In Living Color

The Kevin Wynn Collection's latest bravura performance (Cunningham Studio, February) expressed the fiery ecstasy of dance. Requirements: quick wit, stamina, willingness to work your butt off. Wynn's The Reflecting Skin, with vocal pyrotechnics by Philip Hamilton, offered duets and clusters of dancers pacing in close proximity. One could barely tell which body part belonged to which body. There was no stopping the great gobs of movement coming from a clever, playful imagination at fever pitch. (Why not turn her arm into a metronome, just for the hell of it?) When the crescendo of voice and action culminated in one man huffing, puffing, and swooning, I was ready to do the same.
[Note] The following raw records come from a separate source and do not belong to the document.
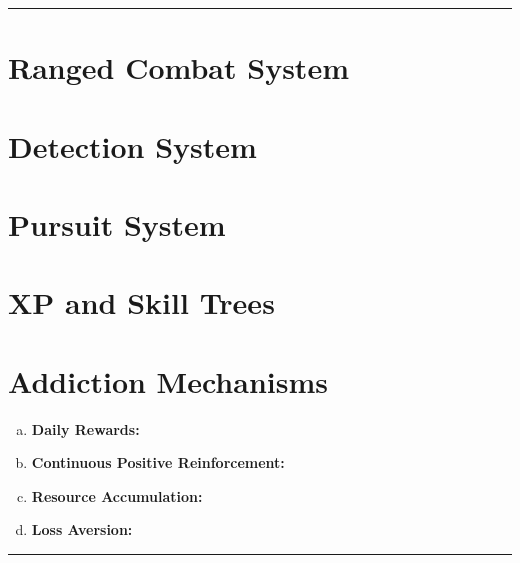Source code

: \documentclass[12pt]{article}
\newcommand{\point}[1]{\item \textbf{#1:}}
\newcommand{\drawline}{\vspace{2mm}\hrule}
\begin{document}
\drawline

\section{Ranged Combat System}

\section{Detection System}

\section{Pursuit System}

\section{XP and Skill Trees}

\section{Addiction Mechanisms}

\begin{enumerate}[a)]

\point{Daily Rewards}

\point{Continuous Positive Reinforcement}

\point{Resource Accumulation}

\point{Loss Aversion}

\end{enumerate}

\drawline
\end{document}

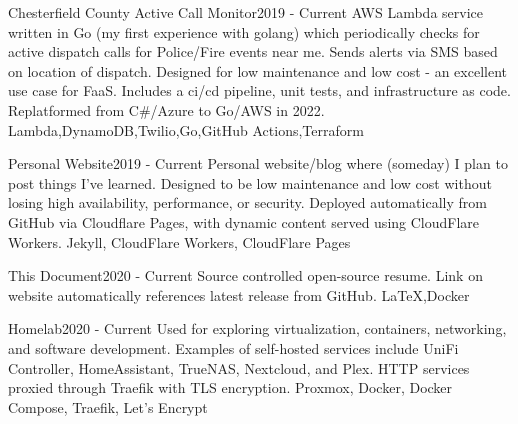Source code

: \begin{projects}
    \project
    {Chesterfield County Active Call Monitor}{2019 - Current}
    {}
    {AWS Lambda service written in Go (my first experience with golang) which periodically checks for active dispatch calls for Police/Fire events near me. Sends alerts via SMS based on location of dispatch. Designed for low maintenance and low cost - an excellent use case for FaaS. Includes a ci/cd pipeline, unit tests, and infrastructure as code. Replatformed from C\#/Azure to Go/AWS in 2022.}
    {Lambda,DynamoDB,Twilio,Go,GitHub Actions,Terraform}

    \ifcv
    \project
    {Personal Website}{2019 - Current}
    {}
    {Personal website/blog where (someday) I plan to post things I've learned. Designed to be low maintenance and low cost without losing high availability, performance, or security. Deployed automatically from GitHub via Cloudflare Pages, with dynamic content served using CloudFlare Workers.}
    {Jekyll, CloudFlare Workers, CloudFlare Pages}
    \fi

    \project
    {This Document}{2020 - Current}
    {\thislink{\website}}
    {Source controlled open-source resume. Link on website automatically references latest release from GitHub.}%
    {\LaTeX,Docker}

    \ifcv
    \project
    {Homelab}{2020 - Current}
    {}
    {Used for exploring virtualization, containers, networking, and software development. Examples of self-hosted services include UniFi Controller, HomeAssistant, TrueNAS, Nextcloud, and Plex. HTTP services proxied through Traefik with TLS encryption.}
    {Proxmox, Docker, Docker Compose, Traefik, Let's Encrypt}
    \fi
\end{projects}
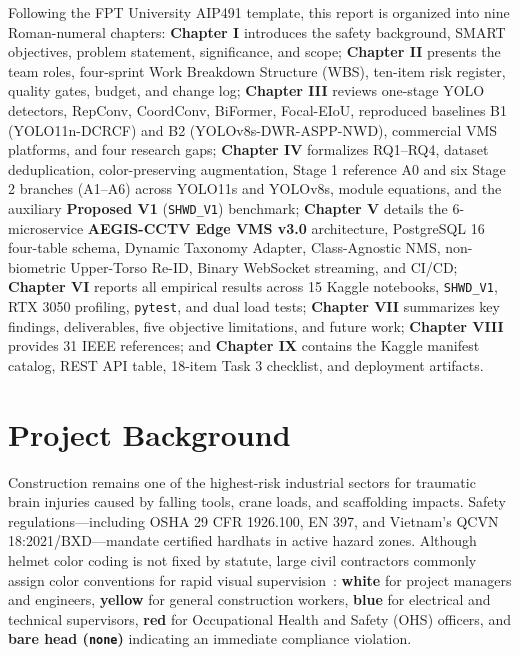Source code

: Following the FPT University AIP491 template, this report is organized into nine Roman-numeral chapters: \textbf{Chapter I} introduces the safety background, SMART objectives, problem statement, significance, and scope; \textbf{Chapter II} presents the team roles, four-sprint Work Breakdown Structure (WBS), ten-item risk register, quality gates, budget, and change log; \textbf{Chapter III} reviews one-stage YOLO detectors, RepConv, CoordConv, BiFormer, Focal-EIoU, reproduced baselines B1 (YOLO11n-DCRCF) and B2 (YOLOv8s-DWR-ASPP-NWD), commercial VMS platforms, and four research gaps; \textbf{Chapter IV} formalizes RQ1--RQ4, dataset deduplication, color-preserving augmentation, Stage 1 reference A0 and six Stage 2 branches (A1--A6) across YOLO11s and YOLOv8s, module equations, and the auxiliary \textbf{Proposed V1} (\texttt{SHWD\_V1}) benchmark; \textbf{Chapter V} details the 6-microservice \textbf{AEGIS-CCTV Edge VMS v3.0} architecture, PostgreSQL 16 four-table schema, Dynamic Taxonomy Adapter, Class-Agnostic NMS, non-biometric Upper-Torso Re-ID, Binary WebSocket streaming, and CI/CD; \textbf{Chapter VI} reports all empirical results across 15 Kaggle notebooks, \texttt{SHWD\_V1}, RTX 3050 profiling, \texttt{pytest}, and dual load tests; \textbf{Chapter VII} summarizes key findings, deliverables, five objective limitations, and future work; \textbf{Chapter VIII} provides 31 IEEE references; and \textbf{Chapter IX} contains the Kaggle manifest catalog, REST API table, 18-item Task 3 checklist, and deployment artifacts.

\section{Project Background}

Construction remains one of the highest-risk industrial sectors for traumatic brain injuries caused by falling tools, crane loads, and scaffolding impacts. Safety regulations---including OSHA 29 CFR 1926.100, EN 397, and Vietnam's QCVN 18:2021/BXD---mandate certified hardhats in active hazard zones. Although helmet color coding is not fixed by statute, large civil contractors commonly assign color conventions for rapid visual supervision~\cite{wu2019hardhats,wang2021fast}: \textbf{white} for project managers and engineers, \textbf{yellow} for general construction workers, \textbf{blue} for electrical and technical supervisors, \textbf{red} for Occupational Health and Safety (OHS) officers, and \textbf{bare head (\texttt{none})} indicating an immediate compliance violation.

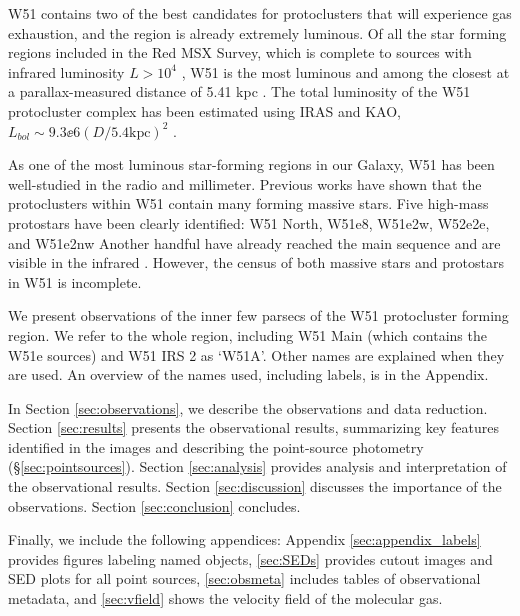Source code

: W51 contains two of the best candidates for protoclusters that will experience
gas exhaustion, and the region is already extremely luminous.  Of all the star
forming regions included in the Red MSX Survey, which is complete to sources
with infrared luminosity $L>10^4$ \lsun, W51 is the most luminous
\citep{Urquhart2014a} and among the closest at a parallax-measured distance of
5.41 kpc \citep{Sato2010a,Xu2009a}.  The total luminosity of the W51
protocluster complex has been estimated using IRAS and KAO,
$L_{bol}\sim9.3\ee{6} (D/5.4\mathrm{kpc})^2$ \lsun
\citep{Harvey1986a,Sievers1991a}.  

As one of the most luminous star-forming regions in our Galaxy, W51 has been
well-studied in the radio and millimeter.  
Previous works have shown that the protoclusters within W51 contain many
forming massive stars. Five high-mass protostars have been clearly identified:
W51 North, W51e8, W51e2w, W52e2e, and W51e2nw
\citep{Zhang1997a,Keto2008b,Zapata2008a,Zapata2009a,Zapata2010a,Shi2010b,Shi2010a,Goddi2015a}
Another handful have already reached the main sequence and are visible in the
infrared \citep{Goldader1994a,Okumura2000a,Kumar2004a,Barbosa2008a,Figueredo2008a}.
However, the census of both massive stars and protostars in W51 is incomplete.

We present observations of the inner few parsecs of the W51 protocluster
forming region.  We refer to the whole region, including W51 Main (which
contains the W51e sources) and W51 IRS 2 as `W51A'.  Other names are explained
when they are used.  An overview of the names used, including labels, is in the
Appendix.

In Section \ref{sec:observations}, we describe the observations and data
reduction.  Section \ref{sec:results} presents the observational results,
summarizing key features identified in the images and describing the
point-source photometry (\S \ref{sec:pointsources}).  Section
\ref{sec:analysis} provides analysis and interpretation of the observational
results.  Section \ref{sec:discussion} discusses the importance of the
observations.  Section \ref{sec:conclusion} concludes.

Finally, we include the following appendices: Appendix
\ref{sec:appendix_labels} provides figures labeling named objects,
\ref{sec:SEDs} provides cutout images and SED plots for all point sources,
\ref{sec:obsmeta} includes tables of observational metadata, and
\ref{sec:vfield} shows the velocity field of the molecular gas.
How we missed the ailing Katherine Dunham at "Free to Dance: African Americans in Dance"! Even in her absence, she presided over this New School event. Filmmaker Davis Lacy fed us tantalizing clips from his documentary on blacks in dance, airing in June on PBS—glimpses of the vital, spiritual culture Dunham explored in Haiti and Martinique, how she translated it for the concert stage, and how generations of teachers transmit her magnificent technique to today's youngsters. Ninety minutes could never do justice to the issues proffered by historian Julia Folkes, critic Zita Allen, and choreographer Ronald K. Brown—concerns about racial discrimination, the role of dancers in political struggle, and the often treacherous divide between white critics and the people of color they critique. While merely skimming these crucial issues, the seminar was a lively gathering of the Dunham faithful, who in the spirit of the Sankofa bird looked back in time to move forward with strength.